MLB boss sorry for calling trophy a 'piece of metal', defends Astros crown

Wednesday February 19 2020


Los Angeles. Major League Baseball commissioner Rob Manfred apologized Tuesday for calling the championship trophy a "piece of metal" but defended his decision not to strip the Houston Astros of their 2017 World Series crown.

The Astros were fined $5 million and lost their top two MLB Draft picks for the next two years for a sign-stealing scandal detailed in an MLB investigation that found cameras and a monitor used to learn what pitches rival hurlers would throw and had players hit trash cans to signal batters what was coming.

Players arrived to begin pre-season training camps and criticized what many saw as inadequate punishments, with some saying the Astros should forfeit their World Series victory.

Manfred said calling the trophy merely a "piece of metal" was a mistake.

"I had a long day on Sunday," Manfred said. "I made one mistake, at least, during that long day. That was, in an effort to make a rhetorical point, I referred to the World Series trophy in a disrespectful way. And I want to apologize for that.

"There's no excuse for it. I made a mistake. I was trying to make a point, but I should have made it in a more effective way."

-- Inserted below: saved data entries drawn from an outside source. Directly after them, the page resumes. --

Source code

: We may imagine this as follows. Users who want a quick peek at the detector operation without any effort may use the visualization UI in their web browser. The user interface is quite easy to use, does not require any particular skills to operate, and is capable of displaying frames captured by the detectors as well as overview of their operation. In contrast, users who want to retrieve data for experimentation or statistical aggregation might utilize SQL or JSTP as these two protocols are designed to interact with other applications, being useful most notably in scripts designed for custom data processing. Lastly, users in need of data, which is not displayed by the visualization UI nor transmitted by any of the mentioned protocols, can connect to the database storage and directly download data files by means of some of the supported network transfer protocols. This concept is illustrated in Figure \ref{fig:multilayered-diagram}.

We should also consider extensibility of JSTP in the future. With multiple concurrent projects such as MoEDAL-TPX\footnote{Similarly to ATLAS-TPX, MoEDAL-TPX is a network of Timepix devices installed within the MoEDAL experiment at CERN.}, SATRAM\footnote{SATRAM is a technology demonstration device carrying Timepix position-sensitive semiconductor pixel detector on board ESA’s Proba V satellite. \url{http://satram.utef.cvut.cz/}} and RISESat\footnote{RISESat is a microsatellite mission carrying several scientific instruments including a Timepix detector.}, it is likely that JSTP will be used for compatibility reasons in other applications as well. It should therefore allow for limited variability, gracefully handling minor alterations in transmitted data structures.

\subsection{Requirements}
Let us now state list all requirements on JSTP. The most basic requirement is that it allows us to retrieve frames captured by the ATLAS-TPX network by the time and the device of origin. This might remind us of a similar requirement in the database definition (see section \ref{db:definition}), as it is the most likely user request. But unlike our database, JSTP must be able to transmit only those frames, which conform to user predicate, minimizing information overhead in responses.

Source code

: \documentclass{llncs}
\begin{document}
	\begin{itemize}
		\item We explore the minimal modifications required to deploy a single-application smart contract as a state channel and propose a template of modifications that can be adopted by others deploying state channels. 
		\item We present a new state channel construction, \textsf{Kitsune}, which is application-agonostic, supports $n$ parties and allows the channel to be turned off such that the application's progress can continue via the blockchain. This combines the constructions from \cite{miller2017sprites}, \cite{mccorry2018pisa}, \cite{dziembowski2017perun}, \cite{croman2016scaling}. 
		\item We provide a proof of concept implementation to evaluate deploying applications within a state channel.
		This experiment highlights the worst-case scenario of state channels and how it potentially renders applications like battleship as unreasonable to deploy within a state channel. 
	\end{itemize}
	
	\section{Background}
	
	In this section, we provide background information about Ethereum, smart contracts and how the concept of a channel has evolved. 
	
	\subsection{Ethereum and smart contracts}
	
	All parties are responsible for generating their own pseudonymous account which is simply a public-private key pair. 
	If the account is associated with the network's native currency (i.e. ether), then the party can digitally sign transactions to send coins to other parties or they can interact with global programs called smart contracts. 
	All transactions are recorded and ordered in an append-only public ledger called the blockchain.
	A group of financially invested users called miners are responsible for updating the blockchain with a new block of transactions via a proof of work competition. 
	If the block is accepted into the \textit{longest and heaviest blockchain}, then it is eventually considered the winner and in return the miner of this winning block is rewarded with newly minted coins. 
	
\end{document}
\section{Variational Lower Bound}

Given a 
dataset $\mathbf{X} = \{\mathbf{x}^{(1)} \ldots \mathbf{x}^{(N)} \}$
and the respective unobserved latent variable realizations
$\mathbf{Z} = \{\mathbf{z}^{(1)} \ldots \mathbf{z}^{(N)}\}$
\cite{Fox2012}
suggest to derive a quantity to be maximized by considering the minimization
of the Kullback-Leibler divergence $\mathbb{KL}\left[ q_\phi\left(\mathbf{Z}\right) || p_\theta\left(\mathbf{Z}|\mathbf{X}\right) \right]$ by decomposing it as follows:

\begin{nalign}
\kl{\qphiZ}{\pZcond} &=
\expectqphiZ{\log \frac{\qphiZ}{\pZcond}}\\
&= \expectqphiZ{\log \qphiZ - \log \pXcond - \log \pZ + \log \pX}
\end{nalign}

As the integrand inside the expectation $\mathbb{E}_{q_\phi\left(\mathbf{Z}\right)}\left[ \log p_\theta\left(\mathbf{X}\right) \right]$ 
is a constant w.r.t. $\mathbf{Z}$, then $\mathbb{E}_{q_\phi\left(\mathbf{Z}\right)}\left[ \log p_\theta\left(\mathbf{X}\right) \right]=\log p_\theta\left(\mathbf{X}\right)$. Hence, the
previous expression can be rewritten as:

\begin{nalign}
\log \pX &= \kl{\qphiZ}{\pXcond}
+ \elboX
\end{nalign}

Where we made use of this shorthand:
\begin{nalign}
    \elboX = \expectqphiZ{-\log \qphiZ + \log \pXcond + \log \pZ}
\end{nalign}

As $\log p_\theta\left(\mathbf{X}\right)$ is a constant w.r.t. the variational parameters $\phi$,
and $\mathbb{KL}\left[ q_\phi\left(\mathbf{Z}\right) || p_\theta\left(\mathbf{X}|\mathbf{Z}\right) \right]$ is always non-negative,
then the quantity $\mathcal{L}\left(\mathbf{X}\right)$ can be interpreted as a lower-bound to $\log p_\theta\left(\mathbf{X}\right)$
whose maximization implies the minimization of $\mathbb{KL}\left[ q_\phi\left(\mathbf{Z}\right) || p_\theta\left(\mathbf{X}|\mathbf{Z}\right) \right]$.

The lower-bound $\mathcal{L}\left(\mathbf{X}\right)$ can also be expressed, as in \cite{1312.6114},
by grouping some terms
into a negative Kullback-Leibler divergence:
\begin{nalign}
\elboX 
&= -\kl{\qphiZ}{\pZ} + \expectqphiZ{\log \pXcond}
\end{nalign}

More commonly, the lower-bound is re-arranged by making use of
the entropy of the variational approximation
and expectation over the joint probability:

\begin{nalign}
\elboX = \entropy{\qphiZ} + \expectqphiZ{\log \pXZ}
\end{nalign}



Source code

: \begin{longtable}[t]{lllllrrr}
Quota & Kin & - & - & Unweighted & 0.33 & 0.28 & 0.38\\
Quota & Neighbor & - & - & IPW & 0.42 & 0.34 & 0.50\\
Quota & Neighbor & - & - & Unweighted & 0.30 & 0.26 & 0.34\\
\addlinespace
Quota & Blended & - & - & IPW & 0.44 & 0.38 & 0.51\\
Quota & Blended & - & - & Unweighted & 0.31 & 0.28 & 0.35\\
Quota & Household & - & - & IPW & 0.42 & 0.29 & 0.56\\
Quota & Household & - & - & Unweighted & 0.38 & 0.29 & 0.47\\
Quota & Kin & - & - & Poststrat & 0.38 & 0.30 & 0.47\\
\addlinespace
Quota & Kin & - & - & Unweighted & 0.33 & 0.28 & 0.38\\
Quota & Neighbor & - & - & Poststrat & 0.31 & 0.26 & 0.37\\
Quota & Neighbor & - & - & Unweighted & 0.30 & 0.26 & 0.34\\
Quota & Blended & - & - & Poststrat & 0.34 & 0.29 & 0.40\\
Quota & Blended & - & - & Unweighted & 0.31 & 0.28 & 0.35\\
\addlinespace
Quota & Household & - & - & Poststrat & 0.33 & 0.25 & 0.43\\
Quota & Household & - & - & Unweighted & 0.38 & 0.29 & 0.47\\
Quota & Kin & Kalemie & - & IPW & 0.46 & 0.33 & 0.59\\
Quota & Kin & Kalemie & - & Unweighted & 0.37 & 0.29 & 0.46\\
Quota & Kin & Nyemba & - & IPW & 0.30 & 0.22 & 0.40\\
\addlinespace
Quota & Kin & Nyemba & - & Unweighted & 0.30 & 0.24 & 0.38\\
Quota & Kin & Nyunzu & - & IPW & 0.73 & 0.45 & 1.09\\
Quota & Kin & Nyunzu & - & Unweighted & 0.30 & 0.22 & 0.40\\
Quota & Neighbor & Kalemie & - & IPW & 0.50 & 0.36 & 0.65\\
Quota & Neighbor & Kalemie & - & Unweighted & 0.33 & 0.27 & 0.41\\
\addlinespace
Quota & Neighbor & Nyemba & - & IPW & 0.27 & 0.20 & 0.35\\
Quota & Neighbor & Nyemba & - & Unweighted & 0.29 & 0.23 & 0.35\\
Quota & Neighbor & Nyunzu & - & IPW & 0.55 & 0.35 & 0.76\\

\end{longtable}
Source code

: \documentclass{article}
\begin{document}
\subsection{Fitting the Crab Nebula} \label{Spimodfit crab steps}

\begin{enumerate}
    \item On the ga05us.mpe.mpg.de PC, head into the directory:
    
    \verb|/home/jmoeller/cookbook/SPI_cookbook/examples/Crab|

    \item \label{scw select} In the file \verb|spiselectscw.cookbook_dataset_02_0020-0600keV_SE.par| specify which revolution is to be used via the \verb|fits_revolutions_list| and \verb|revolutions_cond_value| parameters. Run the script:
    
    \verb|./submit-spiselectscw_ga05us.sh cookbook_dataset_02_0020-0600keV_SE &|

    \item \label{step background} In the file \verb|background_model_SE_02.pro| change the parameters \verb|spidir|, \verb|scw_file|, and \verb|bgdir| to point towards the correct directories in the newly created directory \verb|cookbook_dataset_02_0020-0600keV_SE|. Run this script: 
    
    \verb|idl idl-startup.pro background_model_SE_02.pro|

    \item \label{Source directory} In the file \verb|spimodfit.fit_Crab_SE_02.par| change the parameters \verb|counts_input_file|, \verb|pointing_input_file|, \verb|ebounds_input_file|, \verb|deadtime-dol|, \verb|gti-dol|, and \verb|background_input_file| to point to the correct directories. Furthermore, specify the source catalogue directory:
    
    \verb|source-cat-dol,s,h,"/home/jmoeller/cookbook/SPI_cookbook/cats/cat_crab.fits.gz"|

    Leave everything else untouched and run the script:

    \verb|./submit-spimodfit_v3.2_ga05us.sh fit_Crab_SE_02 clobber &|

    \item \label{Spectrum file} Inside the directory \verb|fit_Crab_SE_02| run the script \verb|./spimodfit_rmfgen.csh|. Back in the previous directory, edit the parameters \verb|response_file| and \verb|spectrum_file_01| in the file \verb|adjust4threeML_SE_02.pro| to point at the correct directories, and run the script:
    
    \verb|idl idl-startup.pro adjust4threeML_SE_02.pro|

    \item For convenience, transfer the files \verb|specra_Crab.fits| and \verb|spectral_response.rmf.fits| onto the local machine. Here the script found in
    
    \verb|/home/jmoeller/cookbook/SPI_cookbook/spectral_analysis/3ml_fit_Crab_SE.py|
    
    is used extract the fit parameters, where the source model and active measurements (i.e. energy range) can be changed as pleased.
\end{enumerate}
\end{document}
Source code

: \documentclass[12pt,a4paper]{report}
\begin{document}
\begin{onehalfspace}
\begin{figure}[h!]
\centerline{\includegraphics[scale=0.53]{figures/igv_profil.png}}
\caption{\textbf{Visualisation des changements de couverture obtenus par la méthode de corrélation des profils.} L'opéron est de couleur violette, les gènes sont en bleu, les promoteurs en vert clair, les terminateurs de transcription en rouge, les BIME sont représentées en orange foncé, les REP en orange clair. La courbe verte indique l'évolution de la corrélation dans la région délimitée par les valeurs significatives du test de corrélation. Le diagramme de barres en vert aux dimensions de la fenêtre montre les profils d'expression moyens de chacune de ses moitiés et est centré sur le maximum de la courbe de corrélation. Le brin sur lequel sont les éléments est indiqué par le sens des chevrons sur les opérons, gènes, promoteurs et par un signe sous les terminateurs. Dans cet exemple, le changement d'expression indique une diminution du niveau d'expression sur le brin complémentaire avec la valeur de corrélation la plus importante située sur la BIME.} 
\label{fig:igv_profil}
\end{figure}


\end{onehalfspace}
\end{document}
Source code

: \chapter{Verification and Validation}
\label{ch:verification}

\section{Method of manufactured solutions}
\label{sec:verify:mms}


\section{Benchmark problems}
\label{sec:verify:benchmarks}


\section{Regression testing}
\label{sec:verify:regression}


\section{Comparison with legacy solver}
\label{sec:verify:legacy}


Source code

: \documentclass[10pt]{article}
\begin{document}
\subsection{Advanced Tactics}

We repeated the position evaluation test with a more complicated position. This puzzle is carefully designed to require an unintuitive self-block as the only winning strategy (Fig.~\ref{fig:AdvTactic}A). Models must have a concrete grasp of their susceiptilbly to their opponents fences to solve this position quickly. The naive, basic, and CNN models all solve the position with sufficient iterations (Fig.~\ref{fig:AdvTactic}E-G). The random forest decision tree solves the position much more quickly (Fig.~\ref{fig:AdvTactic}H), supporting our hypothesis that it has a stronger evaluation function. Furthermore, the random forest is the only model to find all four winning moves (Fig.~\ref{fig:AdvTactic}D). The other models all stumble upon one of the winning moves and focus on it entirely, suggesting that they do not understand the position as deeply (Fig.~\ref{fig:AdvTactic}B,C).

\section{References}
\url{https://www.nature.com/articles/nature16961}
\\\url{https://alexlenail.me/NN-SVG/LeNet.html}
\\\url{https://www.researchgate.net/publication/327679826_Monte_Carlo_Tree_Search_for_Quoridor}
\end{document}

He did defend the decision to allow the Astros to keep the crown despite the widespread high-tech cheating scheme.

"I felt, and continue to feel, that the best thing we can do for our fans is to give them the facts and put them in position to make their own judgment as to what happened in 2017, what the significance of that particular World Series is," Manfred said.

"I'm also very concerned about opening the door to altering results that took place on the field. There are a lot of things that have happened in the history of the game that arguably could be corrected. I think it's an impossible task for an institution to undertake."

Manfred said a blanket immunity for players was a union-mandated condition of getting player cooperation vital to uncovering the details of the scheme.

"Because we were at a stalemate and knew we needed player witnesses, we agreed to that," Manfred said.

"Let me be clear. We would not have gotten where we got in terms of understanding the facts, learning the facts, disclosing the facts if we had not disclosed that agreement.

"So I'm not being critical of anyone. But the fact of the matter is the union wanted an immunity agreement to protect their members and that’s how we got there."

Manfred defended Mike Fiers, the former Astros pitcher with Oakland who detailed the scheme to The Athletic website to unveil the strategy for the first time.

"We will take every possible step to protect Mike Fiers wherever he's playing, whether it's in Houston or somewhere else," Manfred said.

"Mike did the industry a service. I do believe that we will be a better institution when we emerge at the end of this episode. Without a Mike Fiers, we probably would have had a very difficult time cleaning this up."

Manfred was also concerned that rival pitchers would not throw balls at Astros batters as a way to impose punishment during games.

"We know there are going to be difficult situations, but I can't tell you that I have a magic bullet to prevent those issues," Manfred said.

"All we can do is get in front of the issue, we're really cognizant of it, and we're already taking steps to try to minimize those sorts of problems."